Profile at external databases
- IJF: 19854
- JudoInside.com: 86217

= Nils Stump =

Swiss judoka (born 1997)

Nils Stump (born 12 April 1997) is a Swiss judoka. He won the gold medal in the men's 73 kg event at the 2023 World Judo Championships held in Doha, Qatar. He is a bronze medalist at the 2021 European Judo Championships held in Lisbon, Portugal. He also competed at the 2020 Summer Olympics in Tokyo, Japan and the 2024 Summer Olympics in Paris, France.

==Career==
In 2021, Stump won one of the bronze medals in the men's 73 kg event at the European Judo Championships held in Lisbon, Portugal.
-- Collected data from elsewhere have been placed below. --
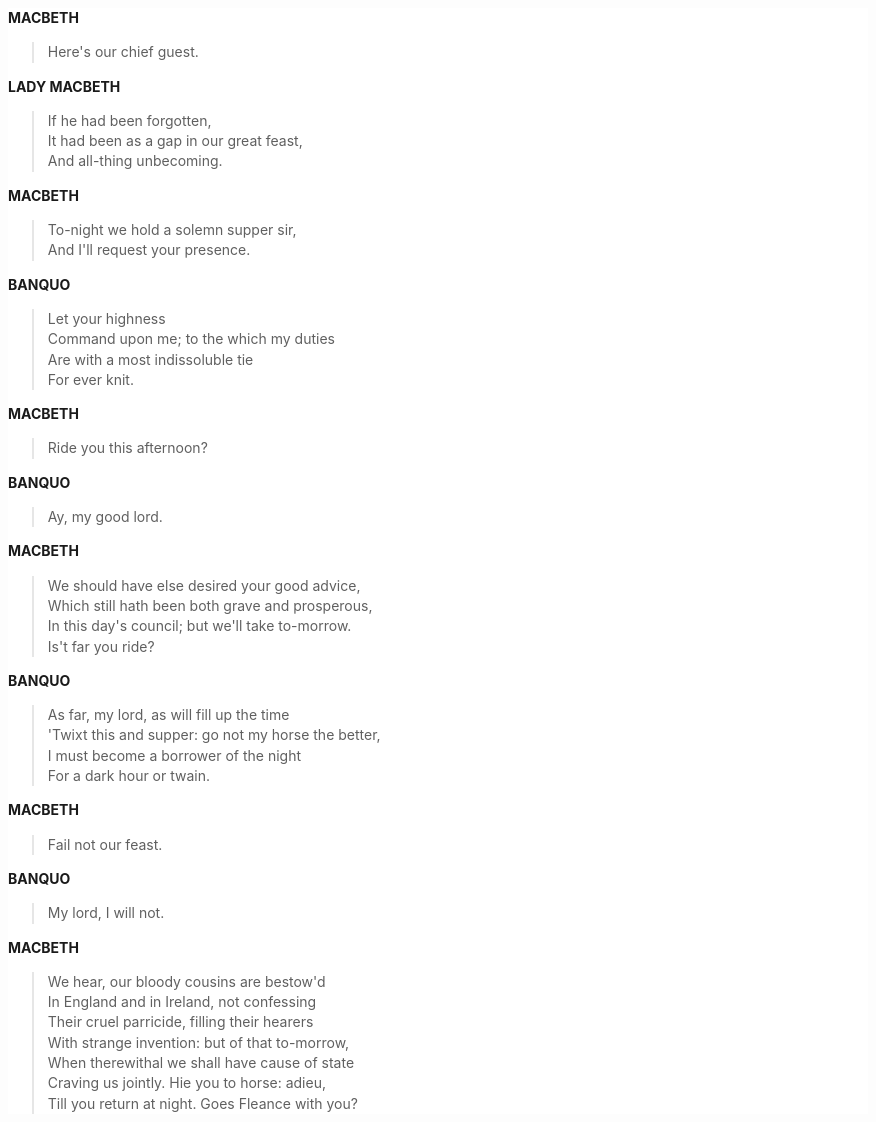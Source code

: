 **MACBETH**

> Here's our chief guest.  

**LADY MACBETH**

> If he had been forgotten,  
> It had been as a gap in our great feast,  
> And all-thing unbecoming.  

**MACBETH**

> To-night we hold a solemn supper sir,  
> And I'll request your presence.  

**BANQUO**

> Let your highness  
> Command upon me; to the which my duties  
> Are with a most indissoluble tie  
> For ever knit.  

**MACBETH**

> Ride you this afternoon?  

**BANQUO**

> Ay, my good lord.  

**MACBETH**

> We should have else desired your good advice,  
> Which still hath been both grave and prosperous,  
> In this day's council; but we'll take to-morrow.  
> Is't far you ride?  

**BANQUO**

> As far, my lord, as will fill up the time  
> 'Twixt this and supper: go not my horse the better,  
> I must become a borrower of the night  
> For a dark hour or twain.  

**MACBETH**

> Fail not our feast.  

**BANQUO**

> My lord, I will not.  

**MACBETH**

> We hear, our bloody cousins are bestow'd  
> In England and in Ireland, not confessing  
> Their cruel parricide, filling their hearers  
> With strange invention: but of that to-morrow,  
> When therewithal we shall have cause of state  
> Craving us jointly. Hie you to horse: adieu,  
> Till you return at night. Goes Fleance with you?  
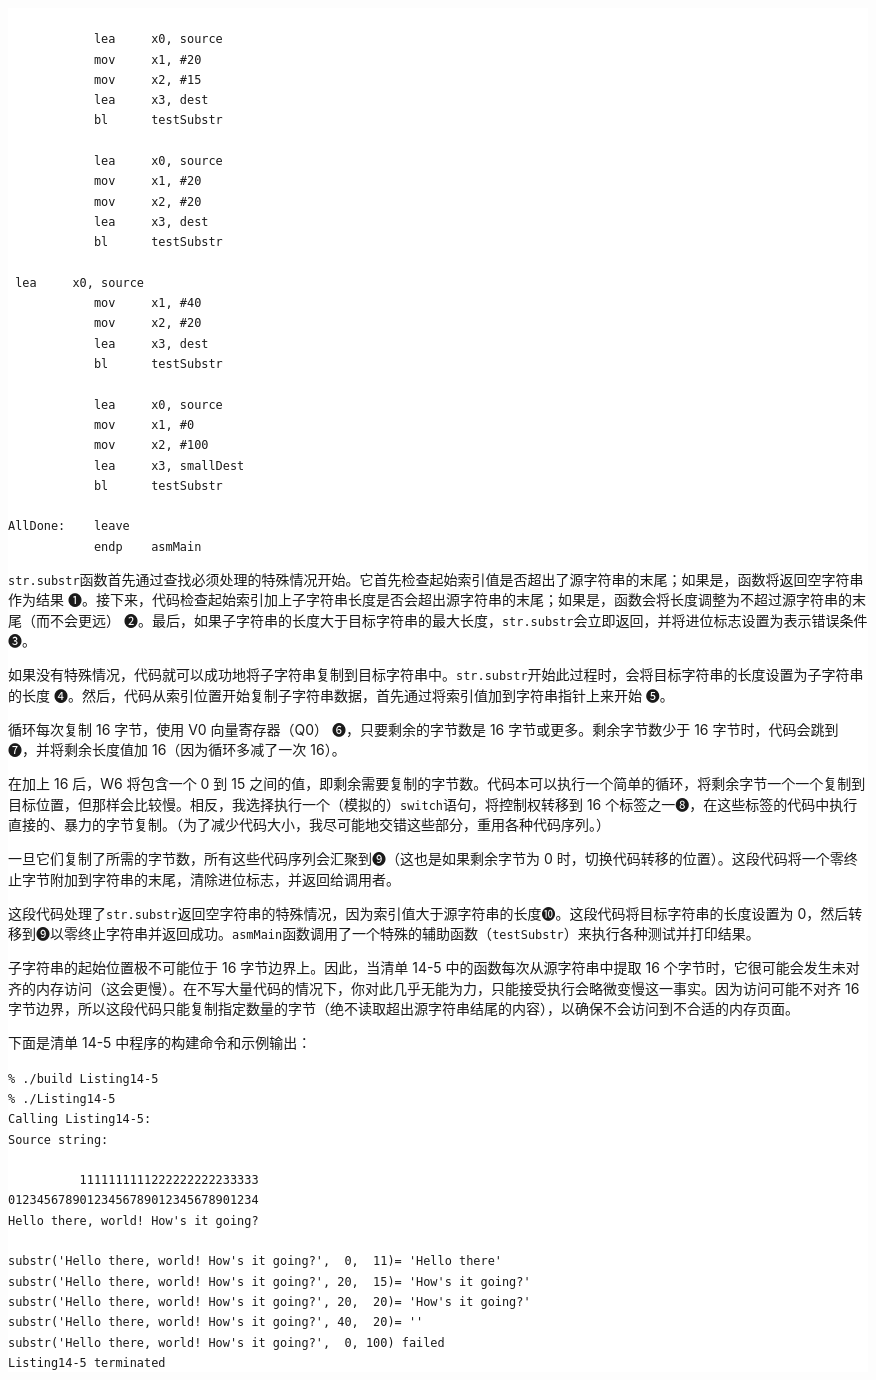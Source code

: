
 ```

            lea     x0, source
            mov     x1, #20
            mov     x2, #15
            lea     x3, dest
            bl      testSubstr

            lea     x0, source
            mov     x1, #20
            mov     x2, #20
            lea     x3, dest
            bl      testSubstr

 lea     x0, source
            mov     x1, #40
            mov     x2, #20
            lea     x3, dest
            bl      testSubstr

            lea     x0, source
            mov     x1, #0
            mov     x2, #100
            lea     x3, smallDest
            bl      testSubstr

AllDone:    leave
            endp    asmMain
```

`str.substr`函数首先通过查找必须处理的特殊情况开始。它首先检查起始索引值是否超出了源字符串的末尾；如果是，函数将返回空字符串作为结果 ❶。接下来，代码检查起始索引加上子字符串长度是否会超出源字符串的末尾；如果是，函数会将长度调整为不超过源字符串的末尾（而不会更远） ❷。最后，如果子字符串的长度大于目标字符串的最大长度，`str.substr`会立即返回，并将进位标志设置为表示错误条件 ❸。

如果没有特殊情况，代码就可以成功地将子字符串复制到目标字符串中。`str.substr`开始此过程时，会将目标字符串的长度设置为子字符串的长度 ❹。然后，代码从索引位置开始复制子字符串数据，首先通过将索引值加到字符串指针上来开始 ❺。

循环每次复制 16 字节，使用 V0 向量寄存器（Q0） ❻，只要剩余的字节数是 16 字节或更多。剩余字节数少于 16 字节时，代码会跳到 ❼，并将剩余长度值加 16（因为循环多减了一次 16）。

在加上 16 后，W6 将包含一个 0 到 15 之间的值，即剩余需要复制的字节数。代码本可以执行一个简单的循环，将剩余字节一个一个复制到目标位置，但那样会比较慢。相反，我选择执行一个（模拟的）`switch`语句，将控制权转移到 16 个标签之一❽，在这些标签的代码中执行直接的、暴力的字节复制。（为了减少代码大小，我尽可能地交错这些部分，重用各种代码序列。）

一旦它们复制了所需的字节数，所有这些代码序列会汇聚到❾（这也是如果剩余字节为 0 时，切换代码转移的位置）。这段代码将一个零终止字节附加到字符串的末尾，清除进位标志，并返回给调用者。

这段代码处理了`str.substr`返回空字符串的特殊情况，因为索引值大于源字符串的长度❿。这段代码将目标字符串的长度设置为 0，然后转移到❾以零终止字符串并返回成功。`asmMain`函数调用了一个特殊的辅助函数（`testSubstr`）来执行各种测试并打印结果。

子字符串的起始位置极不可能位于 16 字节边界上。因此，当清单 14-5 中的函数每次从源字符串中提取 16 个字节时，它很可能会发生未对齐的内存访问（这会更慢）。在不写大量代码的情况下，你对此几乎无能为力，只能接受执行会略微变慢这一事实。因为访问可能不对齐 16 字节边界，所以这段代码只能复制指定数量的字节（绝不读取超出源字符串结尾的内容），以确保不会访问到不合适的内存页面。

下面是清单 14-5 中程序的构建命令和示例输出：

```
% ./build Listing14-5
% ./Listing14-5
Calling Listing14-5:
Source string:

          1111111111222222222233333
01234567890123456789012345678901234
Hello there, world! How's it going?

substr('Hello there, world! How's it going?',  0,  11)= 'Hello there'
substr('Hello there, world! How's it going?', 20,  15)= 'How's it going?'
substr('Hello there, world! How's it going?', 20,  20)= 'How's it going?'
substr('Hello there, world! How's it going?', 40,  20)= ''
substr('Hello there, world! How's it going?',  0, 100) failed
Listing14-5 terminated
```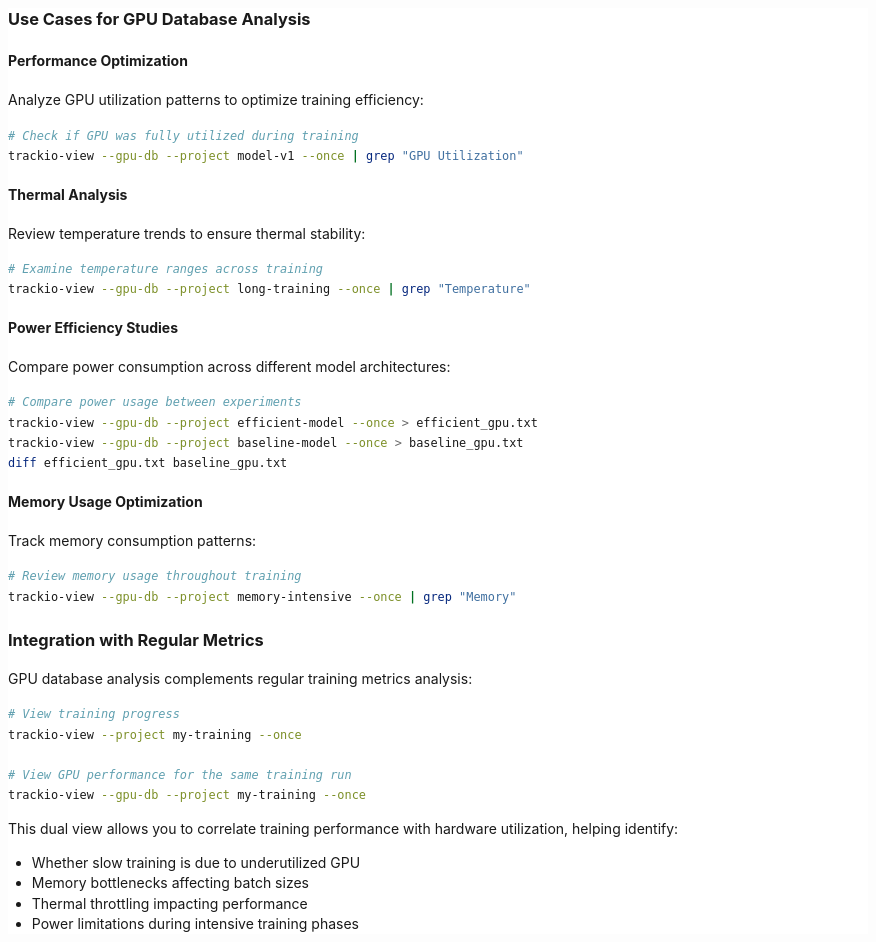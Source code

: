### Use Cases for GPU Database Analysis

#### Performance Optimization

Analyze GPU utilization patterns to optimize training efficiency:

```bash
# Check if GPU was fully utilized during training
trackio-view --gpu-db --project model-v1 --once | grep "GPU Utilization"
```

#### Thermal Analysis

Review temperature trends to ensure thermal stability:

```bash
# Examine temperature ranges across training
trackio-view --gpu-db --project long-training --once | grep "Temperature"
```

#### Power Efficiency Studies

Compare power consumption across different model architectures:

```bash
# Compare power usage between experiments
trackio-view --gpu-db --project efficient-model --once > efficient_gpu.txt
trackio-view --gpu-db --project baseline-model --once > baseline_gpu.txt
diff efficient_gpu.txt baseline_gpu.txt
```

#### Memory Usage Optimization

Track memory consumption patterns:

```bash
# Review memory usage throughout training
trackio-view --gpu-db --project memory-intensive --once | grep "Memory"
```

### Integration with Regular Metrics

GPU database analysis complements regular training metrics analysis:

```bash
# View training progress
trackio-view --project my-training --once

# View GPU performance for the same training run
trackio-view --gpu-db --project my-training --once
```

This dual view allows you to correlate training performance with hardware utilization, helping identify:
- Whether slow training is due to underutilized GPU
- Memory bottlenecks affecting batch sizes
- Thermal throttling impacting performance
- Power limitations during intensive training phases
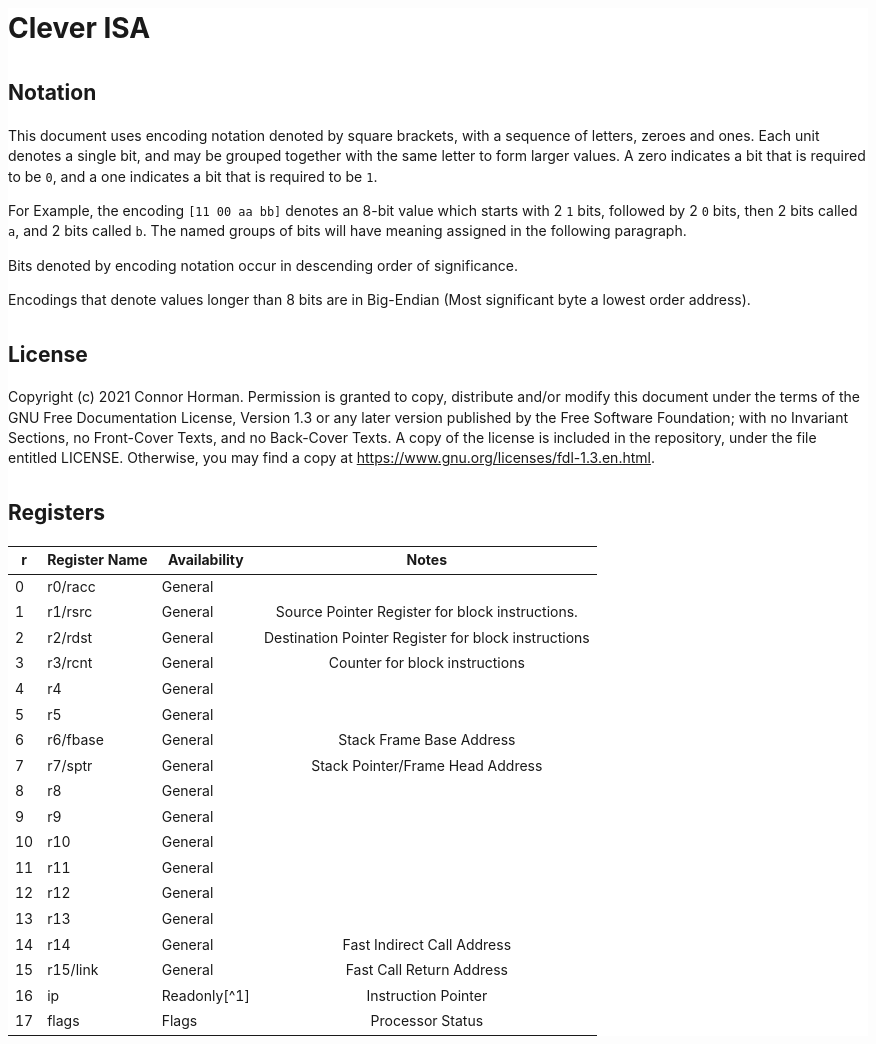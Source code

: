# Clever ISA

## Notation

This document uses encoding notation denoted by square brackets, with a sequence of letters, zeroes and ones. Each unit denotes a single bit, and may be grouped together with the same letter to form larger values. A zero indicates a bit that is required to be `0`, and a one indicates a bit that is required to be `1`. 

For Example, the encoding `[11 00 aa bb]` denotes an 8-bit value which starts with 2 `1` bits, followed by 2 `0` bits, then 2 bits called `a`, and 2 bits called `b`. The named groups of bits will have meaning assigned in the following paragraph. 

Bits denoted by encoding notation occur in descending order of significance.

Encodings that denote values longer than 8 bits are in Big-Endian (Most significant byte a lowest order address). 

## License

Copyright (c)  2021  Connor Horman.
Permission is granted to copy, distribute and/or modify this document
under the terms of the GNU Free Documentation License, Version 1.3
or any later version published by the Free Software Foundation;
with no Invariant Sections, no Front-Cover Texts, and no Back-Cover Texts.
A copy of the license is included in the repository, under the file entitled LICENSE. Otherwise, you may find a copy at <https://www.gnu.org/licenses/fdl-1.3.en.html>.


## Registers

| r   | Register Name | Availability   |                                  Notes                                  |
| --- | ------------- | -------------- |:-----------------------------------------------------------------------:|
| 0   | r0/racc       | General        |                                                                         |
| 1   | r1/rsrc       | General        | Source Pointer Register for block instructions.                         |
| 2   | r2/rdst       | General        | Destination Pointer Register for block instructions                     |
| 3   | r3/rcnt       | General        | Counter for block instructions                                          |
| 4   | r4            | General        |                                                                         |
| 5   | r5            | General        |                                                                         |
| 6   | r6/fbase      | General        |                        Stack Frame Base Address                         |
| 7   | r7/sptr       | General        |                    Stack Pointer/Frame Head Address                     |
| 8   | r8            | General        |                                                                         |
| 9   | r9            | General        |                                                                         |
| 10  | r10           | General        |                                                                         |
| 11  | r11           | General        |                                                                         |
| 12  | r12           | General        |                                                                         |
| 13  | r13           | General        |                                                                         |
| 14  | r14           | General        |                       Fast Indirect Call Address                        |
| 15  | r15/link      | General        |                        Fast Call Return Address                         |
| 16  | ip            | Readonly[^1]   |                           Instruction Pointer                           |
| 17  | flags         | Flags          |                            Processor Status                             |

[^5]: If an exception occurs while servicing ABRT, the processor resets.
[^6]: Interrupt 16 is not an Exception. Failing to service Debug Trap does not raise ABRT.
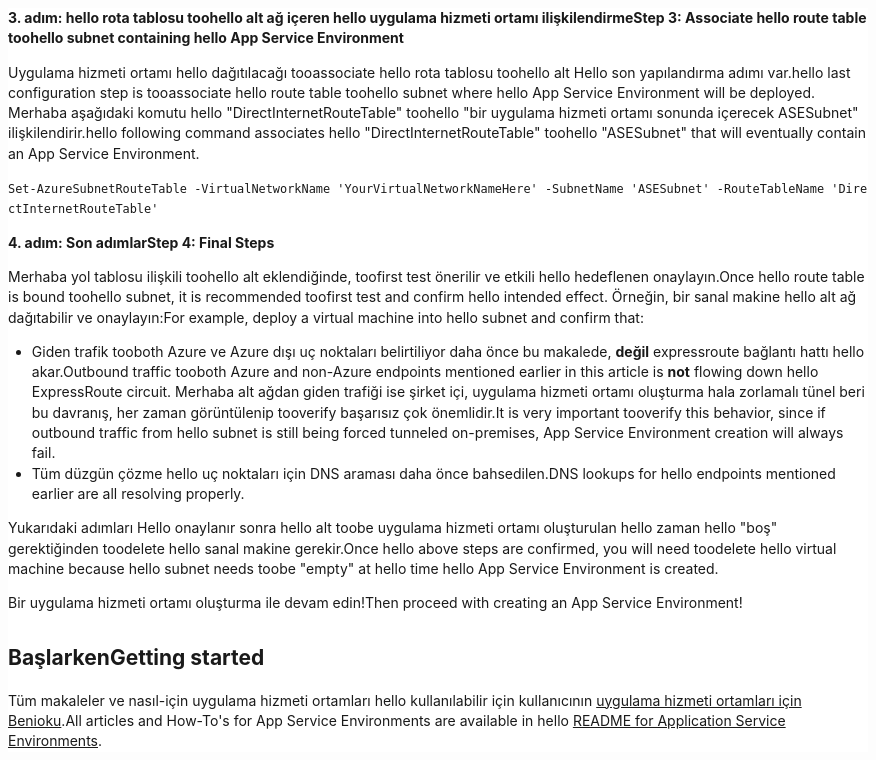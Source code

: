 <span data-ttu-id="4b392-175">**3. adım: hello rota tablosu toohello alt ağ içeren hello uygulama hizmeti ortamı ilişkilendirme**</span><span class="sxs-lookup"><span data-stu-id="4b392-175">**Step 3:  Associate hello route table toohello subnet containing hello App Service Environment**</span></span>

<span data-ttu-id="4b392-176">Uygulama hizmeti ortamı hello dağıtılacağı tooassociate hello rota tablosu toohello alt Hello son yapılandırma adımı var.</span><span class="sxs-lookup"><span data-stu-id="4b392-176">hello last  configuration step is tooassociate hello route table toohello subnet where hello App Service Environment will be deployed.</span></span>  <span data-ttu-id="4b392-177">Merhaba aşağıdaki komutu hello "DirectInternetRouteTable" toohello "bir uygulama hizmeti ortamı sonunda içerecek ASESubnet" ilişkilendirir.</span><span class="sxs-lookup"><span data-stu-id="4b392-177">hello following command associates hello "DirectInternetRouteTable" toohello "ASESubnet" that will eventually contain an App Service Environment.</span></span>

    Set-AzureSubnetRouteTable -VirtualNetworkName 'YourVirtualNetworkNameHere' -SubnetName 'ASESubnet' -RouteTableName 'DirectInternetRouteTable'


<span data-ttu-id="4b392-178">**4. adım: Son adımlar**</span><span class="sxs-lookup"><span data-stu-id="4b392-178">**Step 4:  Final Steps**</span></span>

<span data-ttu-id="4b392-179">Merhaba yol tablosu ilişkili toohello alt eklendiğinde, toofirst test önerilir ve etkili hello hedeflenen onaylayın.</span><span class="sxs-lookup"><span data-stu-id="4b392-179">Once hello route table is bound toohello subnet, it is recommended toofirst test and confirm hello intended effect.</span></span>  <span data-ttu-id="4b392-180">Örneğin, bir sanal makine hello alt ağ dağıtabilir ve onaylayın:</span><span class="sxs-lookup"><span data-stu-id="4b392-180">For example, deploy a virtual machine into hello subnet and confirm that:</span></span>

* <span data-ttu-id="4b392-181">Giden trafik tooboth Azure ve Azure dışı uç noktaları belirtiliyor daha önce bu makalede, **değil** expressroute bağlantı hattı hello akar.</span><span class="sxs-lookup"><span data-stu-id="4b392-181">Outbound traffic tooboth Azure and non-Azure endpoints mentioned earlier in this article is **not** flowing down hello ExpressRoute circuit.</span></span>  <span data-ttu-id="4b392-182">Merhaba alt ağdan giden trafiği ise şirket içi, uygulama hizmeti ortamı oluşturma hala zorlamalı tünel beri bu davranış, her zaman görüntülenip tooverify başarısız çok önemlidir.</span><span class="sxs-lookup"><span data-stu-id="4b392-182">It is very important tooverify this behavior, since if outbound traffic from hello subnet is still being forced tunneled on-premises, App Service Environment creation will always fail.</span></span> 
* <span data-ttu-id="4b392-183">Tüm düzgün çözme hello uç noktaları için DNS araması daha önce bahsedilen.</span><span class="sxs-lookup"><span data-stu-id="4b392-183">DNS lookups for hello endpoints mentioned earlier are all resolving properly.</span></span> 

<span data-ttu-id="4b392-184">Yukarıdaki adımları Hello onaylanır sonra hello alt toobe uygulama hizmeti ortamı oluşturulan hello zaman hello "boş" gerektiğinden toodelete hello sanal makine gerekir.</span><span class="sxs-lookup"><span data-stu-id="4b392-184">Once hello above steps are confirmed, you will need toodelete hello virtual machine because hello subnet needs toobe "empty" at hello time hello App Service Environment is created.</span></span>

<span data-ttu-id="4b392-185">Bir uygulama hizmeti ortamı oluşturma ile devam edin!</span><span class="sxs-lookup"><span data-stu-id="4b392-185">Then proceed with creating an App Service Environment!</span></span>

## <a name="getting-started"></a><span data-ttu-id="4b392-186">Başlarken</span><span class="sxs-lookup"><span data-stu-id="4b392-186">Getting started</span></span>
<span data-ttu-id="4b392-187">Tüm makaleler ve nasıl-için uygulama hizmeti ortamları hello kullanılabilir için kullanıcının [uygulama hizmeti ortamları için Benioku](../app-service/app-service-app-service-environments-readme.md).</span><span class="sxs-lookup"><span data-stu-id="4b392-187">All articles and How-To's for App Service Environments are available in hello [README for Application Service Environments](../app-service/app-service-app-service-environments-readme.md).</span></span>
He defeated Giovanni Esposito of Italy in his bronze medal match.

Stump also competed in the men's 73 kg event at the 2021 World Judo Championships held in Budapest, Hungary. In July 2021, he competed in the men's 73 kg event at the 2020 Summer Olympics in Tokyo, Japan where he was eliminated in his first match.

In October 2022, Stump won the 2022 Abu Dhabi Grand Slam and he became the first Swiss judoka to win a Grand Slam tournament in the IJF World Tour.

Stump won the gold medal in the men's 73 kg event at the 2023 World Judo Championships held in Doha, Qatar. He defeated Manuel Lombardo of Italy in his gold medal match. He became the first Swiss judoka to win gold at the World Judo Championships.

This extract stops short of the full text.